If you are interested in buying a used car, an insurance auto auction is a great place to start your search. While most cars sold at an IAA are total losses, you can still find repairable ones with salvage titles. In addition to being a great way to save money, buying a used car at an IAA can be a great form of retail therapy. Read on to learn more about what happens at an IAA.
Cars sold at IAA are total losses
When a total loss vehicle has been damaged beyond repair, insurers will often turn to salvage auto auctions to sell it. Total losses are vehicles that are far more expensive to repair than their market value. IAA works with insurers to help them get the most money for their total loss vehicles. These auctions are also a great way for insurers to get rid of vehicles they no longer need or want.
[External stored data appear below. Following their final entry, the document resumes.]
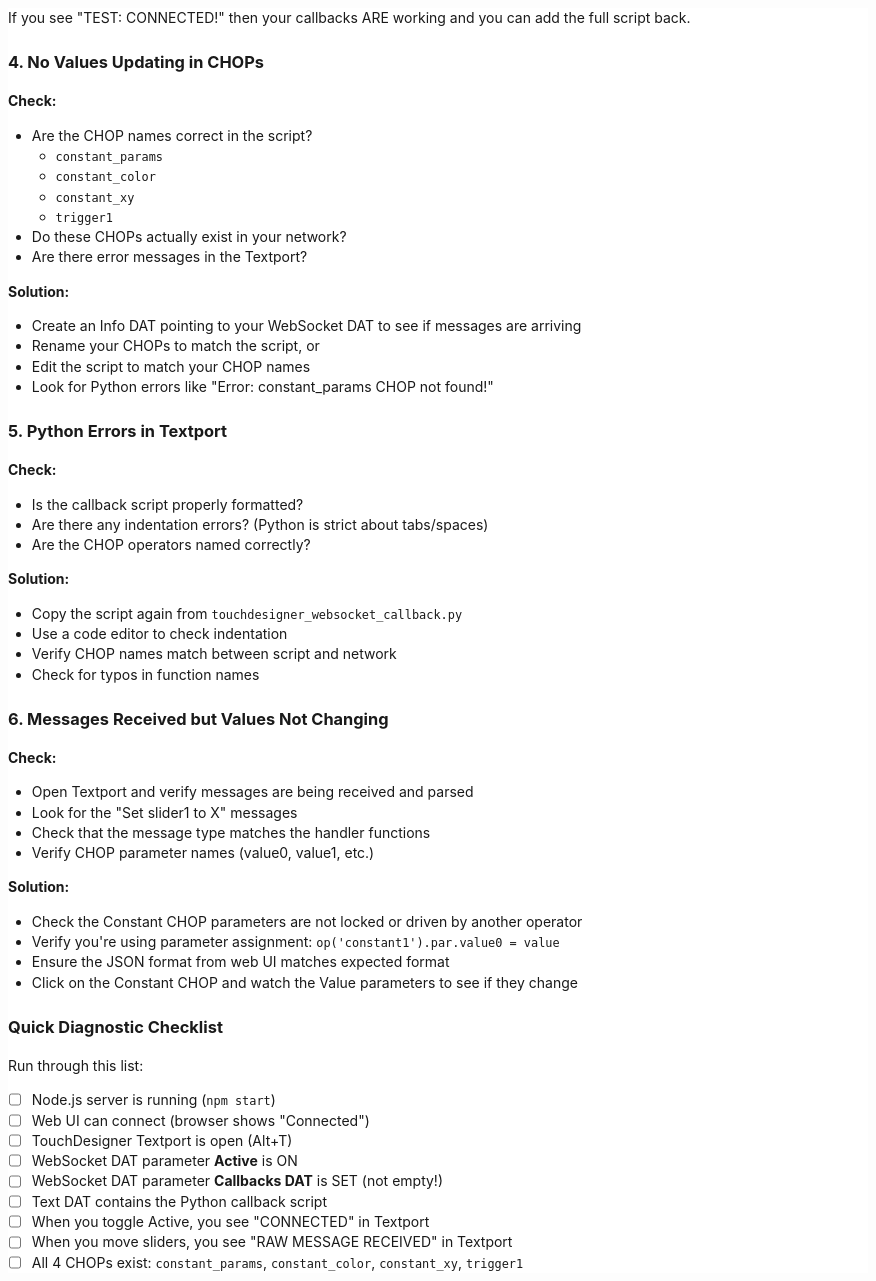 If you see "TEST: CONNECTED!" then your callbacks ARE working and you can add the full script back.

### 4. No Values Updating in CHOPs

**Check:**
- Are the CHOP names correct in the script?
  - `constant_params`
  - `constant_color`
  - `constant_xy`
  - `trigger1`
- Do these CHOPs actually exist in your network?
- Are there error messages in the Textport?

**Solution:**
- Create an Info DAT pointing to your WebSocket DAT to see if messages are arriving
- Rename your CHOPs to match the script, or
- Edit the script to match your CHOP names
- Look for Python errors like "Error: constant_params CHOP not found!"

### 5. Python Errors in Textport

**Check:**
- Is the callback script properly formatted?
- Are there any indentation errors? (Python is strict about tabs/spaces)
- Are the CHOP operators named correctly?

**Solution:**
- Copy the script again from `touchdesigner_websocket_callback.py`
- Use a code editor to check indentation
- Verify CHOP names match between script and network
- Check for typos in function names

### 6. Messages Received but Values Not Changing

**Check:**
- Open Textport and verify messages are being received and parsed
- Look for the "Set slider1 to X" messages
- Check that the message type matches the handler functions
- Verify CHOP parameter names (value0, value1, etc.)

**Solution:**
- Check the Constant CHOP parameters are not locked or driven by another operator
- Verify you're using parameter assignment: `op('constant1').par.value0 = value`
- Ensure the JSON format from web UI matches expected format
- Click on the Constant CHOP and watch the Value parameters to see if they change

### Quick Diagnostic Checklist

Run through this list:

- [ ] Node.js server is running (`npm start`)
- [ ] Web UI can connect (browser shows "Connected")
- [ ] TouchDesigner Textport is open (Alt+T)
- [ ] WebSocket DAT parameter **Active** is ON
- [ ] WebSocket DAT parameter **Callbacks DAT** is SET (not empty!)
- [ ] Text DAT contains the Python callback script
- [ ] When you toggle Active, you see "CONNECTED" in Textport
- [ ] When you move sliders, you see "RAW MESSAGE RECEIVED" in Textport
- [ ] All 4 CHOPs exist: `constant_params`, `constant_color`, `constant_xy`, `trigger1`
In the early 1990s, LA Auto Salvage was one of the first salvage yards to go public. In 1991, it raised $11 per share in its initial public offering. Two years later, it raised $23 million through an initial public offering. The proceeds from the initial stock offering financed a major acquisition spree. In 1992, IAA bought four companies totaling $20 million. In 1993, the company extended its reach to the East Coast by investing $18.5 million in nine facilities in Texas, Arizona, and the Midwest.
They have a salvage title
What do you do when you discover a vehicle has a salvage title? You can buy it through an insurance auto auction. Car dealers have been selling cars with salvage titles for decades. Online auctions have changed the process of buying salvage-titled cars. The vehicles offered for auction are often priced well below market value. You’ll likely find that you can save a significant amount of money by purchasing a salvage-titled vehicle through an insurance auto auction.
If you’re interested in purchasing a salvage-titled car, you’ll have to make sure the title doesn’t have any issues. While the salvage title means the car was damaged during its previous life, it means it’s still technically on the road and will be covered by insurance. A salvaged title means the car has suffered damage and will be subject to inspections for licensing and registration. Damage amounts vary from state to state, but in New York and Florida, the vehicle must have at least 75% of its original retail value.
They are a form of retail therapy
For some people, shopping is a way to feel better and take control of their lives. If your work is stressful, you can treat yourself to something you enjoy. And if your relationship is rough, you can buy something self-soothing. These purchases make you feel good not only in the moment, but also for a long time afterwards. So, if shopping is your form of retail therapy, here are a few tips that can help you shop like a pro:
One of the most common ways to get pleasure from retail therapy is to buy a new item. Research shows that shopping improves your mood by up to 50%. Whether or not retail therapy works depends on the individual. Research from Michigan University suggests that it does. A study showed that people who watched a sad video were less sad afterward if they had money to spend on a snack. Another study showed that individuals who bought items were less sad than those who did not buy anything.
They are a matchmaker between buyers and sellers
In addition to buying and selling vehicles, IAAs are a matchmaker between buyers and owners of total losses. Such vehicles cost more to repair than they are worth and must be sold in the global market. Fortunately, IAAs have been a matchmaker between buyers and sellers for decades. This association of insurance shops, salvage yards, and hedge funds makes it easy for buyers and sellers to connect.
They are regulated
Unlike traditional car dealerships, insurance auto auctions are regulated. Dealers contend that the changes to the law create an unfair regulatory scheme. In addition, wholesale auctions are singled out for regulation while other sellers are exempt. Regulatory exceptions include car rental companies, leasing companies, fiduciaries, and private individuals disposing of vehicles for their own use. Nonetheless, these rules still affect car dealers.